Six Questions to Ask Before Approving an AI Project
No technology selection — just decision-making: from defining the goal to acceptance criteria and exit cost, six questions that align expectations before you commit.
Key takeaway
No technology selection — just decision-making: from defining the goal to acceptance criteria and exit cost, six questions that align expectations before you commit.

The hardest part for a decision-maker is judging whether a proposal is sound. These six questions require no technical background, yet they filter out most vague proposals.
1. Who does this today, and how long does it take?
If nobody can answer, the current state has not been measured, and any promised improvement lacks a baseline. Measure first, then discuss improvement.
2. What observable change will show it worked?
Insist on an observable outcome rather than adjectives like "more efficient." For example, "nobody compiles this sheet by hand again" is testable.
3. Which steps will still need human confirmation?
An honest proposal will name the places where human review stays. Claims of fully automatic operation with no human involvement usually mean failure cases have not been considered.
4. What happens when it goes wrong, and who notices?
Look at failure modes, not just the happy path. There must be a defined fallback and an owner, or problems accumulate until they surface expensively.
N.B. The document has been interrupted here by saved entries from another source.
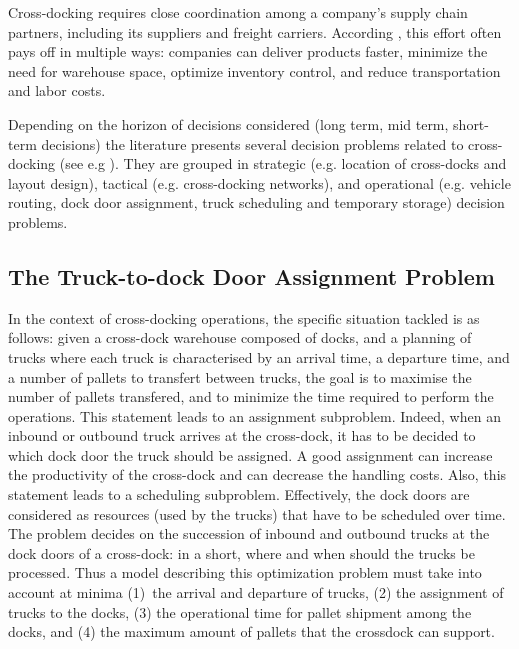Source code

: \documentclass[preprint,12pt,authoryear]{elsarticle}
\begin{document}
Cross-docking requires close coordination among a company’s supply chain partners, including its suppliers and freight carriers. According \citet{DefCrossDock2023}, this effort often pays off in multiple ways: companies can deliver products faster, minimize the need for warehouse space, optimize inventory control, and reduce transportation and labor costs.

Depending on the horizon of decisions considered (long term, mid term, short-term decisions)
the literature presents several decision problems related to cross-docking (see e.g \citet{VANBELLE2012,Nduwayo2020PhD} ). They are grouped in strategic (e.g. location of cross-docks and layout design),  tactical (e.g. cross-docking networks), and operational (e.g. vehicle routing, dock door assignment, truck scheduling and temporary storage) decision problems.

%
%
\subsection{The Truck-to-dock Door Assignment Problem}
\label{sec:TDAP}

In the context of cross-docking operations, the specific situation tackled is as follows: given a cross-dock warehouse composed of docks, and a planning of trucks where each truck is characterised by an arrival time, a departure time, and a number of pallets to transfert between trucks, the goal is to maximise the number of pallets transfered, and to minimize the time required to perform the operations. 
%
This statement leads to an assignment subproblem. Indeed,  when an inbound or outbound truck arrives at the cross-dock, it has to be decided to which dock door the truck should be assigned. A good assignment can increase the productivity of the cross-dock and can decrease the handling costs. 
Also, this statement leads to a scheduling subproblem.  Effectively, the dock doors are considered as resources (used by the trucks) that have to be scheduled over time. The problem decides on the succession of inbound and outbound trucks at the dock doors of a cross-dock: in a short, where and when should the trucks be processed.
%
Thus a model describing this optimization problem must take into account at minima  (1)~the arrival and departure of trucks, (2) the assignment of trucks to the docks, (3) the operational time for pallet shipment among the docks, and (4) the maximum amount of pallets that the crossdock can support.
\medskip
\end{document}
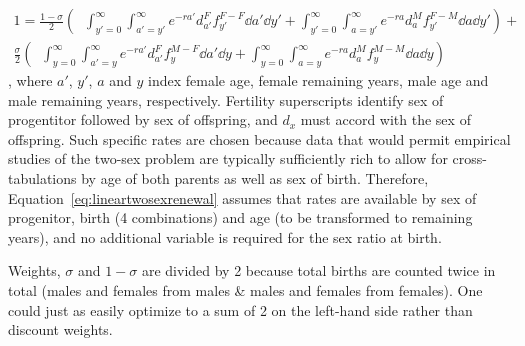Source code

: \begin{equation}
\label{eq:lineartwosexrenewal}
\begin{split}
1 = \frac{1 - \sigma}{2} \left(\;\;
            \int _{y'=0}^\infty \int _{a'=y'}^\infty e^{-ra'}
                      d_{a'}^F f_{y'}^{F-F} \dd a' \dd y' + 
            \int _{y'=0}^\infty \int _{a=y'}^\infty e^{-ra}
                      d_{a}^M f_{y'}^{F-M} \dd a \dd y'\right) + \\ 
     \frac{\sigma}{2} \left(\;\;
            \int _{y=0}^\infty \int _{a'=y}^\infty e^{-ra'}
                      d_{a'}^F f_{y}^{M-F} \dd a' \dd y + 
            \int _{y=0}^\infty \int _{a=y}^\infty e^{-ra}
                      d_{a}^M f_{y}^{M-M} \dd a \dd y \right)
\end{split}
\end{equation}
, where $a'$, $y'$, $a$ and $y$ index female age, female remaining years, male
age and male remaining years, respectively. Fertility superscripts identify sex of
progentitor followed by sex of offspring, and $d_x$ must accord with the sex of
offspring. Such specific rates are chosen because data that would permit
empirical studies of the two-sex problem are typically sufficiently rich to allow 
for cross-tabulations by age of both parents as well as sex of birth. 
Therefore, Equation~\eqref{eq:lineartwosexrenewal} assumes that rates are
available by sex of progenitor, birth (4 combinations) and age (to be transformed to remaining years), 
and no additional variable is required for the sex ratio at birth. 

Weights, $\sigma$ and $1-\sigma$ are divided by 2 because
total births are counted twice in total (males and females from males \&
males and females from females). One could just as easily optimize to a sum of
2 on the left-hand side rather than discount weights.

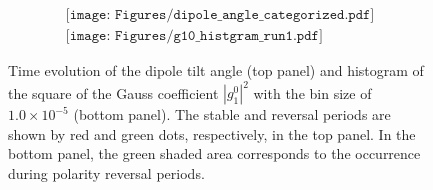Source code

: \begin{figure}[ht]
\begin{center}
\[
\begin{array}{c}
\texttt{[image: Figures/dipole\_angle\_categorized.pdf]} \\
\texttt{[image: Figures/g10\_histgram\_run1.pdf]}
\end{array}
\]
\end{center}
\caption{
Time evolution of the dipole tilt angle (top panel) and histogram of the square of the Gauss coefficient $|g_{1}^{0}|^2$ with the bin size of $1.0 \times 10^{-5}$ (bottom panel).
The stable and reversal periods are shown by red and green dots, respectively, in the top panel. 
In the bottom panel, the green shaded area corresponds to the occurrence during polarity reversal periods.
}
\label{Fig:Reversal_period_def}
\end{figure}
5. Where does the data live, and who can see it?
Where customer or internal information is involved, settle storage location, access scope and retention period up front — before work starts, not after launch.
6. If we stop in three months, what does it cost?
Exit cost defines your safe margin for experimentation. Whether material can be exported and whether the process can fall back to manual determine how much risk this commitment carries.
Summary
All six questions serve one purpose: converting vague expectations into testable agreements. Proposals that answer them clearly tend to succeed more often.